After my divorce, I enjoyed to company of many woman. I highly recommend you do the same. Society may not agree with me, but I got myself healthy before jumping into a serious committed relationship.
Time to make more positive changes to you. You deserve it.
There's probably not one way to do things--or even a wrong way to do things. I'd just recommend going slow before letting any relationship get serious.
Several months (April 2019) after my divorce (December 2018), I clicked with a woman at a funeral (more like the celebration of life after the funeral) who I had met once before. We clicked when we met before, but we were both married. When I met her again at the funeral, I was not looking, hadn't joined OLD, didn't think I was ready, etc. That probably made me less desperate. She was really into me. We texted for a couple of months and had great chemistry, but we were unable to meet (I lived in another state before moving to my current home last August). She straight out asked me if I was ready for a relationship. I said I didn't think I was. She thanked me for being honest and pretty much ghosted me.

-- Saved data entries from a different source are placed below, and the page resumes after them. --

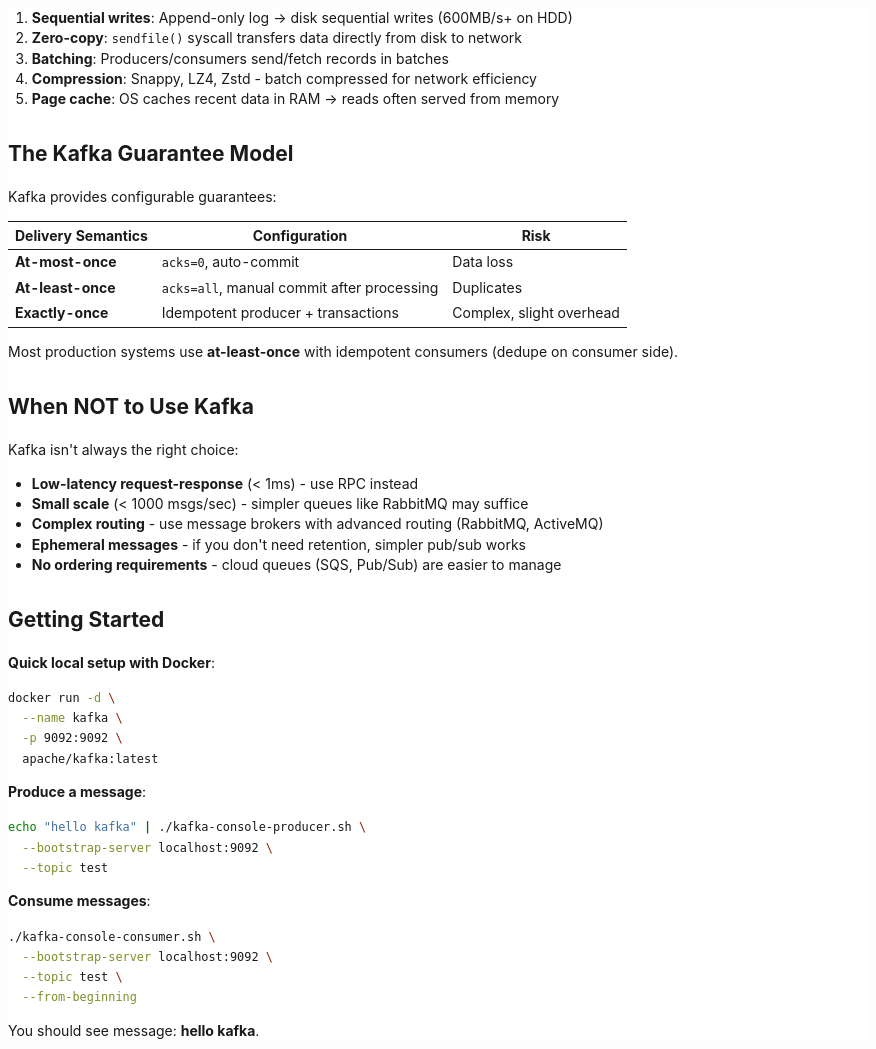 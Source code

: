 1. **Sequential writes**: Append-only log → disk sequential writes (600MB/s+ on HDD)
2. **Zero-copy**: `sendfile()` syscall transfers data directly from disk to network
3. **Batching**: Producers/consumers send/fetch records in batches
4. **Compression**: Snappy, LZ4, Zstd - batch compressed for network efficiency
5. **Page cache**: OS caches recent data in RAM → reads often served from memory

## The Kafka Guarantee Model

Kafka provides configurable guarantees:

| Delivery Semantics  | Configuration                                    | Risk                      |
|---------------------|--------------------------------------------------|---------------------------|
| **At-most-once**    | `acks=0`, auto-commit                            | Data loss                 |
| **At-least-once**   | `acks=all`, manual commit after processing       | Duplicates                |
| **Exactly-once**    | Idempotent producer + transactions               | Complex, slight overhead  |

Most production systems use **at-least-once** with idempotent consumers (dedupe on consumer side).

## When NOT to Use Kafka

Kafka isn't always the right choice:

- **Low-latency request-response** (< 1ms) - use RPC instead
- **Small scale** (< 1000 msgs/sec) - simpler queues like RabbitMQ may suffice
- **Complex routing** - use message brokers with advanced routing (RabbitMQ, ActiveMQ)
- **Ephemeral messages** - if you don't need retention, simpler pub/sub works
- **No ordering requirements** - cloud queues (SQS, Pub/Sub) are easier to manage

## Getting Started

**Quick local setup with Docker**:

```bash
docker run -d \
  --name kafka \
  -p 9092:9092 \
  apache/kafka:latest
```

**Produce a message**:

```bash
echo "hello kafka" | ./kafka-console-producer.sh \
  --bootstrap-server localhost:9092 \
  --topic test
```

**Consume messages**:

```bash
./kafka-console-consumer.sh \
  --bootstrap-server localhost:9092 \
  --topic test \
  --from-beginning
```
You should see message: **hello kafka**. 
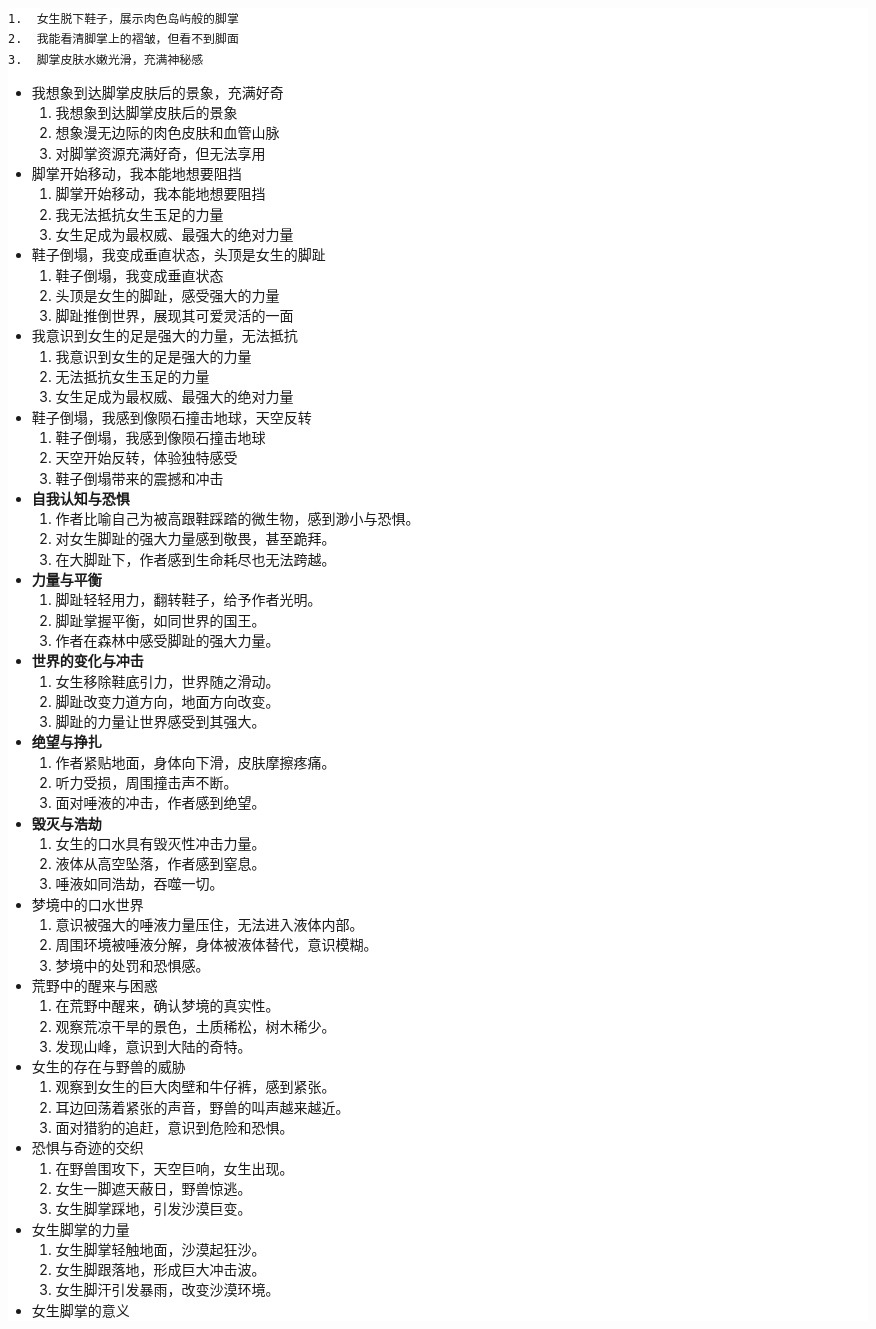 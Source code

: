     1.  女生脱下鞋子，展示肉色岛屿般的脚掌
    2.  我能看清脚掌上的褶皱，但看不到脚面
    3.  脚掌皮肤水嫩光滑，充满神秘感
-   我想象到达脚掌皮肤后的景象，充满好奇
    1.  我想象到达脚掌皮肤后的景象
    2.  想象漫无边际的肉色皮肤和血管山脉
    3.  对脚掌资源充满好奇，但无法享用
-   脚掌开始移动，我本能地想要阻挡
    1.  脚掌开始移动，我本能地想要阻挡
    2.  我无法抵抗女生玉足的力量
    3.  女生足成为最权威、最强大的绝对力量
-   鞋子倒塌，我变成垂直状态，头顶是女生的脚趾
    1.  鞋子倒塌，我变成垂直状态
    2.  头顶是女生的脚趾，感受强大的力量
    3.  脚趾推倒世界，展现其可爱灵活的一面
-   我意识到女生的足是强大的力量，无法抵抗
    1.  我意识到女生的足是强大的力量
    2.  无法抵抗女生玉足的力量
    3.  女生足成为最权威、最强大的绝对力量
-   鞋子倒塌，我感到像陨石撞击地球，天空反转
    1.  鞋子倒塌，我感到像陨石撞击地球
    2.  天空开始反转，体验独特感受
    3.  鞋子倒塌带来的震撼和冲击
-   **自我认知与恐惧**
    1.  作者比喻自己为被高跟鞋踩踏的微生物，感到渺小与恐惧。
    2.  对女生脚趾的强大力量感到敬畏，甚至跪拜。
    3.  在大脚趾下，作者感到生命耗尽也无法跨越。
-   **力量与平衡**
    1.  脚趾轻轻用力，翻转鞋子，给予作者光明。
    2.  脚趾掌握平衡，如同世界的国王。
    3.  作者在森林中感受脚趾的强大力量。
-   **世界的变化与冲击**
    1.  女生移除鞋底引力，世界随之滑动。
    2.  脚趾改变力道方向，地面方向改变。
    3.  脚趾的力量让世界感受到其强大。
-   **绝望与挣扎**
    1.  作者紧贴地面，身体向下滑，皮肤摩擦疼痛。
    2.  听力受损，周围撞击声不断。
    3.  面对唾液的冲击，作者感到绝望。
-   **毁灭与浩劫**
    1.  女生的口水具有毁灭性冲击力量。
    2.  液体从高空坠落，作者感到窒息。
    3.  唾液如同浩劫，吞噬一切。
-   梦境中的口水世界
    1.  意识被强大的唾液力量压住，无法进入液体内部。
    2.  周围环境被唾液分解，身体被液体替代，意识模糊。
    3.  梦境中的处罚和恐惧感。
-   荒野中的醒来与困惑
    1.  在荒野中醒来，确认梦境的真实性。
    2.  观察荒凉干旱的景色，土质稀松，树木稀少。
    3.  发现山峰，意识到大陆的奇特。
-   女生的存在与野兽的威胁
    1.  观察到女生的巨大肉壁和牛仔裤，感到紧张。
    2.  耳边回荡着紧张的声音，野兽的叫声越来越近。
    3.  面对猎豹的追赶，意识到危险和恐惧。
-   恐惧与奇迹的交织
    1.  在野兽围攻下，天空巨响，女生出现。
    2.  女生一脚遮天蔽日，野兽惊逃。
    3.  女生脚掌踩地，引发沙漠巨变。
-   女生脚掌的力量
    1.  女生脚掌轻触地面，沙漠起狂沙。
    2.  女生脚跟落地，形成巨大冲击波。
    3.  女生脚汗引发暴雨，改变沙漠环境。
-   女生脚掌的意义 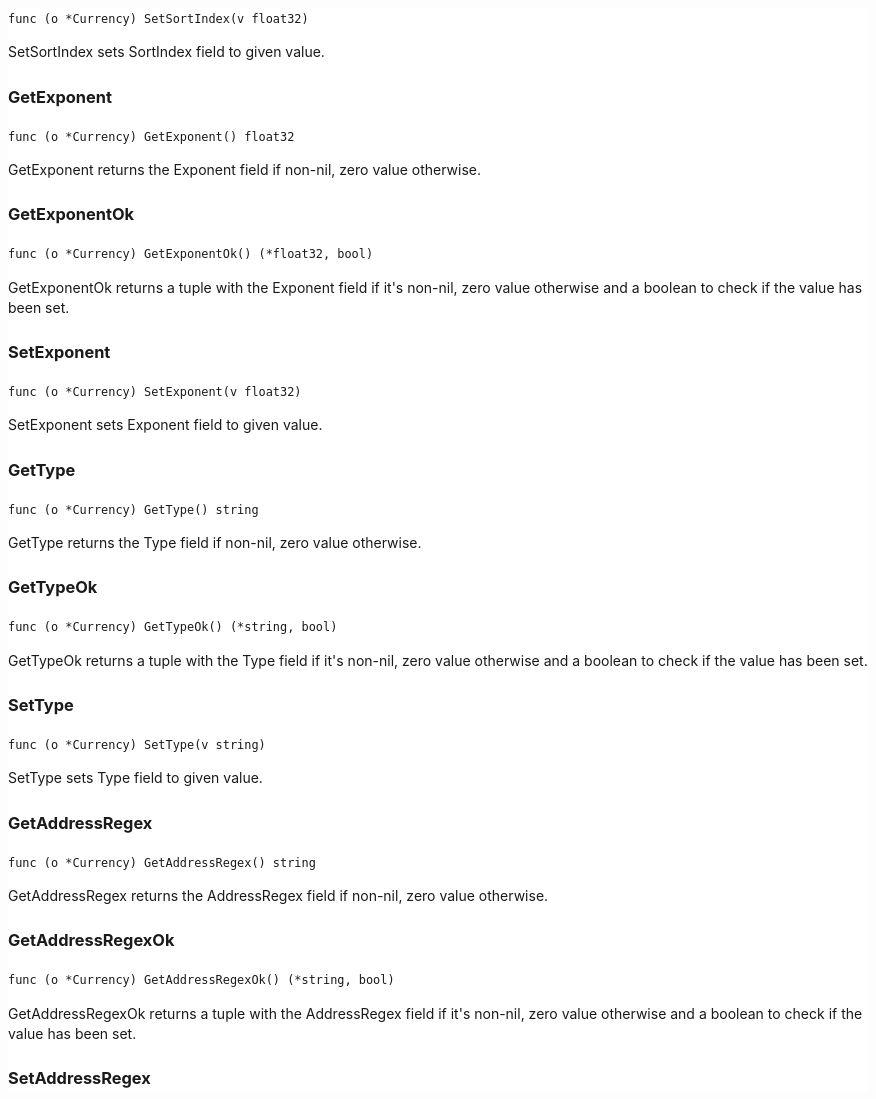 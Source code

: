 `func (o *Currency) SetSortIndex(v float32)`

SetSortIndex sets SortIndex field to given value.


### GetExponent

`func (o *Currency) GetExponent() float32`

GetExponent returns the Exponent field if non-nil, zero value otherwise.

### GetExponentOk

`func (o *Currency) GetExponentOk() (*float32, bool)`

GetExponentOk returns a tuple with the Exponent field if it's non-nil, zero value otherwise
and a boolean to check if the value has been set.

### SetExponent

`func (o *Currency) SetExponent(v float32)`

SetExponent sets Exponent field to given value.


### GetType

`func (o *Currency) GetType() string`

GetType returns the Type field if non-nil, zero value otherwise.

### GetTypeOk

`func (o *Currency) GetTypeOk() (*string, bool)`

GetTypeOk returns a tuple with the Type field if it's non-nil, zero value otherwise
and a boolean to check if the value has been set.

### SetType

`func (o *Currency) SetType(v string)`

SetType sets Type field to given value.


### GetAddressRegex

`func (o *Currency) GetAddressRegex() string`

GetAddressRegex returns the AddressRegex field if non-nil, zero value otherwise.

### GetAddressRegexOk

`func (o *Currency) GetAddressRegexOk() (*string, bool)`

GetAddressRegexOk returns a tuple with the AddressRegex field if it's non-nil, zero value otherwise
and a boolean to check if the value has been set.

### SetAddressRegex
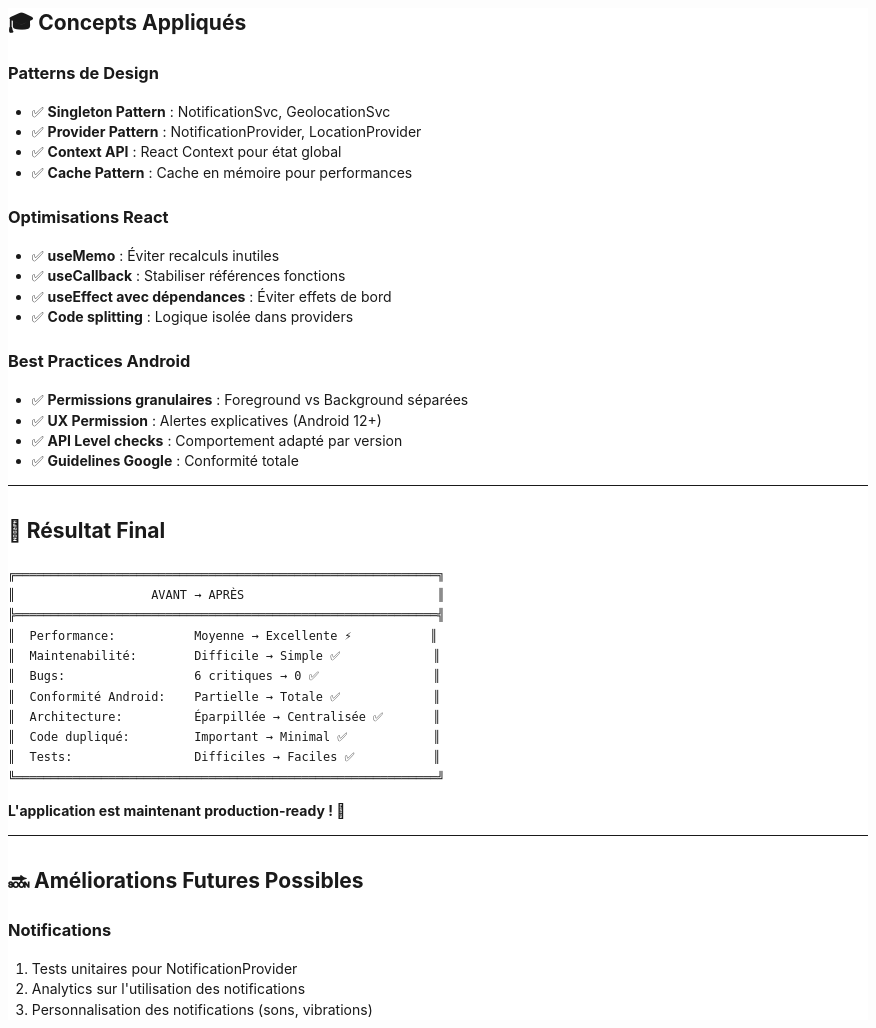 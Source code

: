 
## 🎓 Concepts Appliqués

### **Patterns de Design**
- ✅ **Singleton Pattern** : NotificationSvc, GeolocationSvc
- ✅ **Provider Pattern** : NotificationProvider, LocationProvider
- ✅ **Context API** : React Context pour état global
- ✅ **Cache Pattern** : Cache en mémoire pour performances

### **Optimisations React**
- ✅ **useMemo** : Éviter recalculs inutiles
- ✅ **useCallback** : Stabiliser références fonctions
- ✅ **useEffect avec dépendances** : Éviter effets de bord
- ✅ **Code splitting** : Logique isolée dans providers

### **Best Practices Android**
- ✅ **Permissions granulaires** : Foreground vs Background séparées
- ✅ **UX Permission** : Alertes explicatives (Android 12+)
- ✅ **API Level checks** : Comportement adapté par version
- ✅ **Guidelines Google** : Conformité totale

---

## 🎉 Résultat Final

```
╔═══════════════════════════════════════════════════════════╗
║                   AVANT → APRÈS                           ║
╠═══════════════════════════════════════════════════════════╣
║  Performance:           Moyenne → Excellente ⚡           ║
║  Maintenabilité:        Difficile → Simple ✅             ║
║  Bugs:                  6 critiques → 0 ✅                ║
║  Conformité Android:    Partielle → Totale ✅             ║
║  Architecture:          Éparpillée → Centralisée ✅       ║
║  Code dupliqué:         Important → Minimal ✅            ║
║  Tests:                 Difficiles → Faciles ✅           ║
╚═══════════════════════════════════════════════════════════╝
```

**L'application est maintenant production-ready ! 🚀**

---

## 🔜 Améliorations Futures Possibles

### **Notifications**
1. Tests unitaires pour NotificationProvider
2. Analytics sur l'utilisation des notifications
3. Personnalisation des notifications (sons, vibrations)
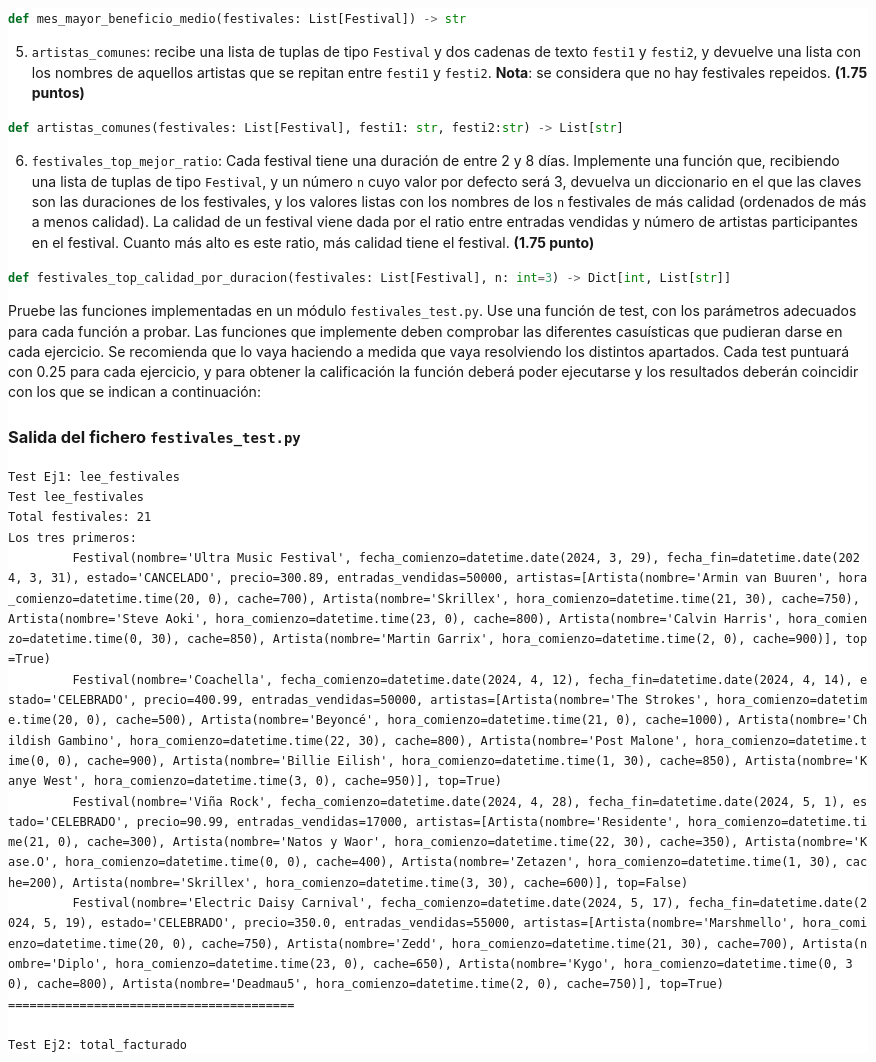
 ```python
def mes_mayor_beneficio_medio(festivales: List[Festival]) -> str
```

5. `artistas_comunes`: recibe una lista de tuplas de tipo `Festival` y dos cadenas de texto `festi1` y `festi2`, y devuelve una lista con los nombres de aquellos artistas que se repitan entre `festi1` y `festi2`. **Nota**: se considera que no hay festivales repeidos. **(1.75 puntos)**

```python
def artistas_comunes(festivales: List[Festival], festi1: str, festi2:str) -> List[str]
```

6. `festivales_top_mejor_ratio`: Cada festival tiene una duración de entre 2 y 8 días. Implemente una función que, recibiendo una lista de tuplas de tipo `Festival`, y un número `n` cuyo valor por defecto será 3, devuelva un diccionario en el que las claves son las duraciones de los festivales, y los valores listas con los nombres de los `n` festivales de más calidad (ordenados de más a menos calidad). La calidad de un festival viene dada por el ratio entre entradas vendidas y número de artistas participantes en el festival. Cuanto más alto es este ratio, más calidad tiene el festival. **(1.75 punto)**

```python
def festivales_top_calidad_por_duracion(festivales: List[Festival], n: int=3) -> Dict[int, List[str]]
```

Pruebe las funciones implementadas en un módulo `festivales_test.py`. Use una función de test, con los parámetros adecuados para cada función a probar. Las funciones que implemente deben comprobar las diferentes casuísticas que pudieran darse en cada ejercicio. Se recomienda que lo vaya haciendo a medida que vaya resolviendo los distintos apartados. Cada test puntuará con 0.25 para cada ejercicio, y para obtener la calificación la función deberá poder ejecutarse y los resultados deberán coincidir con los que se indican a continuación:

### Salida del fichero `festivales_test.py`
```
Test Ej1: lee_festivales
Test lee_festivales
Total festivales: 21
Los tres primeros:
         Festival(nombre='Ultra Music Festival', fecha_comienzo=datetime.date(2024, 3, 29), fecha_fin=datetime.date(2024, 3, 31), estado='CANCELADO', precio=300.89, entradas_vendidas=50000, artistas=[Artista(nombre='Armin van Buuren', hora_comienzo=datetime.time(20, 0), cache=700), Artista(nombre='Skrillex', hora_comienzo=datetime.time(21, 30), cache=750), Artista(nombre='Steve Aoki', hora_comienzo=datetime.time(23, 0), cache=800), Artista(nombre='Calvin Harris', hora_comienzo=datetime.time(0, 30), cache=850), Artista(nombre='Martin Garrix', hora_comienzo=datetime.time(2, 0), cache=900)], top=True)
         Festival(nombre='Coachella', fecha_comienzo=datetime.date(2024, 4, 12), fecha_fin=datetime.date(2024, 4, 14), estado='CELEBRADO', precio=400.99, entradas_vendidas=50000, artistas=[Artista(nombre='The Strokes', hora_comienzo=datetime.time(20, 0), cache=500), Artista(nombre='Beyoncé', hora_comienzo=datetime.time(21, 0), cache=1000), Artista(nombre='Childish Gambino', hora_comienzo=datetime.time(22, 30), cache=800), Artista(nombre='Post Malone', hora_comienzo=datetime.time(0, 0), cache=900), Artista(nombre='Billie Eilish', hora_comienzo=datetime.time(1, 30), cache=850), Artista(nombre='Kanye West', hora_comienzo=datetime.time(3, 0), cache=950)], top=True)
         Festival(nombre='Viña Rock', fecha_comienzo=datetime.date(2024, 4, 28), fecha_fin=datetime.date(2024, 5, 1), estado='CELEBRADO', precio=90.99, entradas_vendidas=17000, artistas=[Artista(nombre='Residente', hora_comienzo=datetime.time(21, 0), cache=300), Artista(nombre='Natos y Waor', hora_comienzo=datetime.time(22, 30), cache=350), Artista(nombre='Kase.O', hora_comienzo=datetime.time(0, 0), cache=400), Artista(nombre='Zetazen', hora_comienzo=datetime.time(1, 30), cache=200), Artista(nombre='Skrillex', hora_comienzo=datetime.time(3, 30), cache=600)], top=False)
         Festival(nombre='Electric Daisy Carnival', fecha_comienzo=datetime.date(2024, 5, 17), fecha_fin=datetime.date(2024, 5, 19), estado='CELEBRADO', precio=350.0, entradas_vendidas=55000, artistas=[Artista(nombre='Marshmello', hora_comienzo=datetime.time(20, 0), cache=750), Artista(nombre='Zedd', hora_comienzo=datetime.time(21, 30), cache=700), Artista(nombre='Diplo', hora_comienzo=datetime.time(23, 0), cache=650), Artista(nombre='Kygo', hora_comienzo=datetime.time(0, 30), cache=800), Artista(nombre='Deadmau5', hora_comienzo=datetime.time(2, 0), cache=750)], top=True)
========================================

Test Ej2: total_facturado
```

A couple of months later when I moved to my current home, I told her that I thought I was ready. She didn't respond. For three weeks I went on a bunch of OLD dates... a couple got physical. It was fun to feel wanted again, but I kind of grew tired of the scene and realized I liked the first gal much more than any I met on OLD. Out of the blue, she texted me to see if I wanted to meet up. The chemistry was still there. The anniversary of our first date will be in a couple of weeks.
You never know how these things will go. If you feel like casual dating until your healthy, do it. If you'd prefer a more serious relationship, don't rush, but don't close yourself off from something that feels right.